Question: Fails to analyze computational costs of training the SCA embedding model, a critical factor for adoption.
Answer: Our method involves two training stages: (1) training the SCA embedding model, and (2) fine-tuning the synthesis model using SCA embeddings; training the SCA model requires about 20% of the time needed to fine-tune the synthesis model. As shown in the table below, on an 8×A100 GPU setup, training both components takes approximately 20–30 minutes for smaller-scale FGVC datasets of size ~10K, and up to 3 days for iNat2021 with 2.7M images, the largest dataset we have experimented with. We argue that this cost is practical for most application use-cases, especially for scenarios where curating high-quality in-domain data is prohibitively expensive. Our method offers a promising solution, giving consistent performance improvements over baseline GDA methods.
| Dataset | FGVC | iNat2018 | ImageNet1K | iNat2021 |
|---|---|---|---|---|
| Size | ~10K | 440K | 1.3M | 2.7M |
| Time | 20-30 mins | 19 hours | 25 hours | ~3 days |
The authors have clearly and adequately addressed my concerns, and the efforts to provide the new results are appreciated. I recommend this paper for acceptance.

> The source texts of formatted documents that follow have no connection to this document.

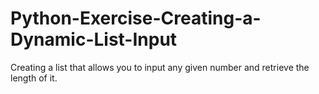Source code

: # Python-Exercise-Creating-a-Dynamic-List-Input

Creating a list that allows you to input any given number and retrieve the length of it.
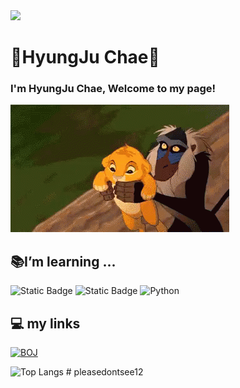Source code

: <div align : center>
<img src="https://capsule-render.vercel.app/api?type=transparent&color=e0b88a&height=200&width=100%&section=header&text=HyungJu%20Chae%20GitHub&fontSize=80&fontColor=e0b88a" />   
</div>    

# 🦁HyungJu Chae👑
### I'm HyungJu Chae, Welcome to my page!
<img src = "images/lion-king-simba.gif">

##  📚I’m learning ...
  <img alt="Static Badge" src="https://img.shields.io/badge/C-%23A8B9CC?style=for-the-badge&logo=c&logoColor=white"> <!--c tag-->
  <img alt="Static Badge" src="https://img.shields.io/badge/java-red?style=for-the-badge&logoColor=white"> <!--java tag-->
  <img alt="Python" src ="https://img.shields.io/badge/C++-3776AB.svg?&style=for-the-badge&logo=cplusplus&logoColor=white"/> <!--C++ tag-->   

## 💻 my links
<a href = "https://www.acmicpc.net/user/liehtr102"><img alt="BOJ" src ="https://img.shields.io/badge/Beakjoon-181717.svg?&style=for-the-badge&logo=deutschebank&logoColor=white"/></a> <!--BOJ profile tag-->


![Top Langs](https://github-readme-stats.vercel.app/api/top-langs/?username=pleasedontsee12&layout=compact) <!--language ratio--># pleasedontsee12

The paper proposes a generative data augmentation method that balances fidelity and diversity when generating synthetic training images from image and text prompts. The approach first trains a domain-specific embedding model to extract salient class features from individual images, then fine-tunes a diffusion model conditioned on these embeddings. This allows for generating diverse images while preserving input concept fidelity.
Reviewers noted strengths, including strong empirical results, especially in long-tail settings, a comprehensive evaluation across eight datasets, and clear presentation. Main weaknesses include computational costs from dataset-specific training and modest gains in standard settings. The rebuttal provided additional experiments on FGVC and scene data, a computational cost analysis, and more baseline comparisons. All reviewers found the responses satisfactory and recommend acceptance.
The Area Chair agrees with the reviewers and recommends acceptance.